■ **Exercise aim**:
The job is to output each record again, character for character.

■ **Available data**:
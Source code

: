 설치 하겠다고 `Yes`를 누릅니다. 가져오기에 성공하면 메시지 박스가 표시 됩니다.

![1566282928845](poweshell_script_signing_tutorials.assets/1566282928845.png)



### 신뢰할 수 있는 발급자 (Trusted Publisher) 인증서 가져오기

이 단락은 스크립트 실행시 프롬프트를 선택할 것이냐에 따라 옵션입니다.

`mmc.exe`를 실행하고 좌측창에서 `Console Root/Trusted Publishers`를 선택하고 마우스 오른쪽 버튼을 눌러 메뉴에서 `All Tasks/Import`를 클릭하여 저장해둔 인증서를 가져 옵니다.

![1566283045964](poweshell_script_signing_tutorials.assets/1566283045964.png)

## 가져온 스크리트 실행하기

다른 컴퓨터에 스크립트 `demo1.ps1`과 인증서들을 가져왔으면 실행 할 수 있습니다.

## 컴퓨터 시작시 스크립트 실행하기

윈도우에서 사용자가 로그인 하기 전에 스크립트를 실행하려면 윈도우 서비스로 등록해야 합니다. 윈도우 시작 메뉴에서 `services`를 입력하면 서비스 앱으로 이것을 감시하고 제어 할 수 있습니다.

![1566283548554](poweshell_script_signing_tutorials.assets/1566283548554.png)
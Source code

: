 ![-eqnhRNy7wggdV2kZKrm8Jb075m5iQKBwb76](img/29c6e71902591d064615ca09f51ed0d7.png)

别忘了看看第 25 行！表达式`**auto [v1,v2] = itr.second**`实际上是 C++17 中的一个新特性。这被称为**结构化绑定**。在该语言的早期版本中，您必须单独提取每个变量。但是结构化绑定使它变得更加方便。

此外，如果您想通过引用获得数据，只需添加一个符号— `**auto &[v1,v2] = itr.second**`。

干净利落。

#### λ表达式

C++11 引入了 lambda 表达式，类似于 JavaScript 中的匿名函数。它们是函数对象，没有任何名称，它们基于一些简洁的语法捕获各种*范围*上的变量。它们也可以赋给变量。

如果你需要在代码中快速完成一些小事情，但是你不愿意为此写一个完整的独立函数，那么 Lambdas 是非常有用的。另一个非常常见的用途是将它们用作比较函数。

■ **Result for this exercise**:
Source code

: 설치 하겠다고 `Yes`를 누릅니다. 가져오기에 성공하면 메시지 박스가 표시 됩니다.

![1566282928845](poweshell_script_signing_tutorials.assets/1566282928845.png)



### 신뢰할 수 있는 발급자 (Trusted Publisher) 인증서 가져오기

이 단락은 스크립트 실행시 프롬프트를 선택할 것이냐에 따라 옵션입니다.

`mmc.exe`를 실행하고 좌측창에서 `Console Root/Trusted Publishers`를 선택하고 마우스 오른쪽 버튼을 눌러 메뉴에서 `All Tasks/Import`를 클릭하여 저장해둔 인증서를 가져 옵니다.

![1566283045964](poweshell_script_signing_tutorials.assets/1566283045964.png)

## 가져온 스크리트 실행하기

다른 컴퓨터에 스크립트 `demo1.ps1`과 인증서들을 가져왔으면 실행 할 수 있습니다.

## 컴퓨터 시작시 스크립트 실행하기

윈도우에서 사용자가 로그인 하기 전에 스크립트를 실행하려면 윈도우 서비스로 등록해야 합니다. 윈도우 시작 메뉴에서 `services`를 입력하면 서비스 앱으로 이것을 감시하고 제어 할 수 있습니다.

![1566283548554](poweshell_script_signing_tutorials.assets/1566283548554.png)
Source code

: ![-eqnhRNy7wggdV2kZKrm8Jb075m5iQKBwb76](img/29c6e71902591d064615ca09f51ed0d7.png)

别忘了看看第 25 行！表达式`**auto [v1,v2] = itr.second**`实际上是 C++17 中的一个新特性。这被称为**结构化绑定**。在该语言的早期版本中，您必须单独提取每个变量。但是结构化绑定使它变得更加方便。

此外，如果您想通过引用获得数据，只需添加一个符号— `**auto &[v1,v2] = itr.second**`。

干净利落。

#### λ表达式

C++11 引入了 lambda 表达式，类似于 JavaScript 中的匿名函数。它们是函数对象，没有任何名称，它们基于一些简洁的语法捕获各种*范围*上的变量。它们也可以赋给变量。

如果你需要在代码中快速完成一些小事情，但是你不愿意为此写一个完整的独立函数，那么 Lambdas 是非常有用的。另一个非常常见的用途是将它们用作比较函数。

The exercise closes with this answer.